Combine outputs of a for loop in R

noobie · November 16, 2020, 12:09pm

I have created a function which completes a calculation based on data from two data frames for an individual. I want to complete that function for each individual and combine all the outputs in a data frame and export to .csv
Currently the output .csv only has data for person 34, none of the others.
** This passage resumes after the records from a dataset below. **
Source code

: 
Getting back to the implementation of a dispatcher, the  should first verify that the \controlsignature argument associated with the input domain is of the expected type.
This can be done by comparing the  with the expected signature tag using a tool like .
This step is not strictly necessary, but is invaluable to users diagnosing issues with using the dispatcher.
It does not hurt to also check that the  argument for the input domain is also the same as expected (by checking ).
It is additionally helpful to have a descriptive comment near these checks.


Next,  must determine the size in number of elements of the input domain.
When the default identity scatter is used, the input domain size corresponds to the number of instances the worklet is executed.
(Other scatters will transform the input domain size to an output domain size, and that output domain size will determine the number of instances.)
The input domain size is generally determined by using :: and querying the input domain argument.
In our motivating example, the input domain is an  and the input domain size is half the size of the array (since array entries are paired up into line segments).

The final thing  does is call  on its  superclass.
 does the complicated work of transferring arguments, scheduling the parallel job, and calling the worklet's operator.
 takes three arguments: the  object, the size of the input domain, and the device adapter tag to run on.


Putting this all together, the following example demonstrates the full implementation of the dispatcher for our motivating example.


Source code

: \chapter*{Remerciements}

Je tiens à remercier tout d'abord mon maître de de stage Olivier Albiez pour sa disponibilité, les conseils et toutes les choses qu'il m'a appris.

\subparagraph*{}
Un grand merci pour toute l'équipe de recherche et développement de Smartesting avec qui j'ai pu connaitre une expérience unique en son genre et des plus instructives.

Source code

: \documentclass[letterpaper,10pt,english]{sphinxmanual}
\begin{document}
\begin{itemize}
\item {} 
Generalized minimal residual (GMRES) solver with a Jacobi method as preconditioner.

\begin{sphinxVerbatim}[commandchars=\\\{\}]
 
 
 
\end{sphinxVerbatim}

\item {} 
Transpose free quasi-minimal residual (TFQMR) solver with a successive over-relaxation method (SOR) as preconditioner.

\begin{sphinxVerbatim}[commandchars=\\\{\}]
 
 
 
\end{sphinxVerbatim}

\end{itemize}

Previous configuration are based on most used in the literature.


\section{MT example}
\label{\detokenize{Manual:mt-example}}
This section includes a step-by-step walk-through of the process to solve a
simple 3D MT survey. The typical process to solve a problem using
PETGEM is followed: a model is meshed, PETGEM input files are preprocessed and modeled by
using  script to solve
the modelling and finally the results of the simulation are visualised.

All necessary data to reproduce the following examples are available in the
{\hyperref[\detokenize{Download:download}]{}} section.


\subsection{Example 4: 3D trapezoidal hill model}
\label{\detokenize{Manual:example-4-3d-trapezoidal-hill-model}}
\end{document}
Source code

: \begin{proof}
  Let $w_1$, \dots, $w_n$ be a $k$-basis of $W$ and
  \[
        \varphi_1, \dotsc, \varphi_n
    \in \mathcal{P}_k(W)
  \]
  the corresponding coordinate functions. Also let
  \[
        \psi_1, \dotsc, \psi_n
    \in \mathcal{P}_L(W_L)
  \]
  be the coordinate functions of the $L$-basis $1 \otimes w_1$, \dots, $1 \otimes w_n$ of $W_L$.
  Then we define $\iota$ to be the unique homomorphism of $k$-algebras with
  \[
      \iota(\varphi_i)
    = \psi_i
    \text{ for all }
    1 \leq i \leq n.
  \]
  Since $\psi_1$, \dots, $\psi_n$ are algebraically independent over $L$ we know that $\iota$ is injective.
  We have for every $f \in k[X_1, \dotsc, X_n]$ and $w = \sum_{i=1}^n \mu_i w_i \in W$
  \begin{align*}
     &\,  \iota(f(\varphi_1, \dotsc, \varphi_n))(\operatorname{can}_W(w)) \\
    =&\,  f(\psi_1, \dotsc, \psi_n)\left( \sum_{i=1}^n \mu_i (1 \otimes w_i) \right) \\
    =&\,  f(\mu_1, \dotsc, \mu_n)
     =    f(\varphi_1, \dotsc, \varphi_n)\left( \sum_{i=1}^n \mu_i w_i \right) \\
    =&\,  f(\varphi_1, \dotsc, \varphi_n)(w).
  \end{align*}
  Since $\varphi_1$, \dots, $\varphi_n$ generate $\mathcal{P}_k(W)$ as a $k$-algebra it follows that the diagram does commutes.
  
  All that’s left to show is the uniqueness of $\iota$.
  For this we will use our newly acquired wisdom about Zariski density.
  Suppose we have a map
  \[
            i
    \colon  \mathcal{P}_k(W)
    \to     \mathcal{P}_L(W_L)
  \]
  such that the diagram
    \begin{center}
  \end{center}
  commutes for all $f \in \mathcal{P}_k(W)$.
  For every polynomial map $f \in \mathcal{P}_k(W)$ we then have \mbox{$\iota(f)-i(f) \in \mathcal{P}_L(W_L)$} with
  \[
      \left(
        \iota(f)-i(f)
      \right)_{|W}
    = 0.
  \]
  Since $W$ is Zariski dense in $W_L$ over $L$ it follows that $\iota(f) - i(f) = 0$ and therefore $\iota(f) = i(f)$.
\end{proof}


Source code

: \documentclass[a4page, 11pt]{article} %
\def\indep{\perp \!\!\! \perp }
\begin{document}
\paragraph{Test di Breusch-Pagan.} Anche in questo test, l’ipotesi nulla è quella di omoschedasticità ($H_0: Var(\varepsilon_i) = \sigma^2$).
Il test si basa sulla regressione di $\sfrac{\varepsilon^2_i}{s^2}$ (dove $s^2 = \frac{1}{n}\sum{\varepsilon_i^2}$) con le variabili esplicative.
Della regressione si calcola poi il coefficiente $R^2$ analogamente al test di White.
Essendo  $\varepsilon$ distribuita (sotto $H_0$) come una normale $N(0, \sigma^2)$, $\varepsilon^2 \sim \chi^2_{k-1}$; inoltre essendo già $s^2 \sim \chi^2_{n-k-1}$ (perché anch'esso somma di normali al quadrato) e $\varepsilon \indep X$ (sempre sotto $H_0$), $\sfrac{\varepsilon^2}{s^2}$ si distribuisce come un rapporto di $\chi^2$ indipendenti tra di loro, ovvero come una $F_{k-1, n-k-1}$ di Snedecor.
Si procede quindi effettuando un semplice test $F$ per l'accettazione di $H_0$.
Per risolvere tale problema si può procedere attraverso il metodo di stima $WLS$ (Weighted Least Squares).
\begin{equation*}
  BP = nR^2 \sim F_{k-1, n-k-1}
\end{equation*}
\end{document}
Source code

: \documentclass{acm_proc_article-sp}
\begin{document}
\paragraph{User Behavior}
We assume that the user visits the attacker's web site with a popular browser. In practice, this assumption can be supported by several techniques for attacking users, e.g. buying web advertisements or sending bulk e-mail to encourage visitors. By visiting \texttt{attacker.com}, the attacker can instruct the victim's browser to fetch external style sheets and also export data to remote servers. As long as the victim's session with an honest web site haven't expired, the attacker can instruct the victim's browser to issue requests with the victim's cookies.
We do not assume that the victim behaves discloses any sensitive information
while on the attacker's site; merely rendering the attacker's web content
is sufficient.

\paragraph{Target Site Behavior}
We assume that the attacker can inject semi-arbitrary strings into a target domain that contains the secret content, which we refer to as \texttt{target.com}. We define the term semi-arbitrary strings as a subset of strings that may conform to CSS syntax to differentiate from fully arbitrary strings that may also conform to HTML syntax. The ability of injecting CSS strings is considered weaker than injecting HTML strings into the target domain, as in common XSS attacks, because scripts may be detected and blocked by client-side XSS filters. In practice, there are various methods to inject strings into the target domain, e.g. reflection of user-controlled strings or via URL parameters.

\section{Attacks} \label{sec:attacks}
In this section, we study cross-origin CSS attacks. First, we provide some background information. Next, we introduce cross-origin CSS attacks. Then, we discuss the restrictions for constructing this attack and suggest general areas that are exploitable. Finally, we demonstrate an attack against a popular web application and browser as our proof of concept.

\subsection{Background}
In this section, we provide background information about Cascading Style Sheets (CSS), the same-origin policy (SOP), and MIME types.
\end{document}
Why is that?

library(dplyr)
library(lubridate)
library(date)

screen_function = function(x){
 # Select each person and get necessary inputs
   data = data%>%filter(ID == x)
  demogs = demogs %>% filter (P_ID == x)
  data$Age =  demogs$Age
 
   data$result = data$test * data$Age
   
   data$Date = as.Date(data$Date,format='%d/%m/%Y')
 # only include tests from most recent 12-24 months and only proceed if test in last 12 months  
   Recent_12m  = data %>% filter(between(Date, today() - years(1), today()))   
   Recent_24m  = data %>% filter(between(Date, today() - years(2), today()))   
   
   if ((nrow(Recent_12m)) > 0) {           
   
     data = rbind(Recent_12m,Recent_24m) 
     
     
     Recent_12m$min_date = min(Recent_12m$Date) 
     Recent_12m$Date = as.Date(Recent_12m$Date,format='%d/%m/%Y') 
     Recent_12m$min_date = as.Date(Recent_12m$min_date,format='%d/%m/%Y') 
     
     Recent_24m$min_date = min(Recent_24m$Date)
     Recent_24m$Date = as.Date(Recent_24m$Date,format='%d/%m/%Y') 
     Recent_24m$min_date = as.Date(Recent_24m$min_date,format='%d/%m/%Y') 
     
    
     Recent_12m$Period = interval(Recent_12m$min_date, Recent_12m$Date) 
     Recent_12m$Years = as.numeric(Recent_12m$Period, unit = "years")   
     Recent_24m$Period = interval(Recent_24m$min_date, Recent_24m$Date)  
     Recent_24m$Years = as.numeric(Recent_24m$Period, unit = "years")    
     
     # Latest result
     Last = filter(Recent_12m, (Recent_12m$Date == max(Date)))
     
     # linear regression model
     Reg_12month <- lm(result ~ Years, data=Recent_12m) 
     Reg_24month <- lm(result ~ Years, data=Recent_24m) 
     
     
     info = c(x, round(Last$result, digits=1), round(Reg_12month$coefficients["Years"], digits = 1), round(Reg_24month$coefficients["Years"], digits = 1)) 
     newdf = data.frame(matrix(0, ncol = 4))
      colnames(newdf) = c("ID", "Latest result",    "Trend 12month",    "Trend 24 month")
      newdf= rbind(newdf, info)
      write.csv(newdf, "filepath.csv")
     }
}


Date= sample(seq(as.Date('2019/11/01'), as.Date('2020/11/01'), by="day"), 12)
ids= c(12,12,12,450,450,450,1,1,1,34,34,34)
test= rnorm(12, mean=150, sd=60)

data= data.frame(ids, Date, test)
colnames(data)= c("ID", "Date", "test")

P_ID = c(1,12,34,450)
Age = c(50,45,60,72)
demogs =  data.frame(P_ID, Age)


persons = unique(data$ID)

for(ID in persons){
  
  screen_function(paste("", ID,"", sep=""))
}

^{Created on 2020-11-16 by the reprex package (v0.3.0)}

nirgrahamuk · November 16, 2020, 12:17pm

the default behaviour is to overwrite any existing file.
you need to set append=TRUE as a parameter.
But then you will need to add some additional logic to stop endlessly extending the csv for every time you run the script. maybe before you call your function multiple times, check if the file exists and remove it if it does

noobie · November 16, 2020, 12:25pm

Thanks for the reply.

I've tried adding append= TRUE.
I get 4 warnings (one for each unique ID, I guess):

1: In write.csv(newdf, "filepath.csv", append = TRUE) :
  attempt to set 'append' ignored

nirgrahamuk · November 16, 2020, 12:36pm

ok, I was a bit too fast to respond.
write.csv doesnt support appending, you would need to use write.table instead.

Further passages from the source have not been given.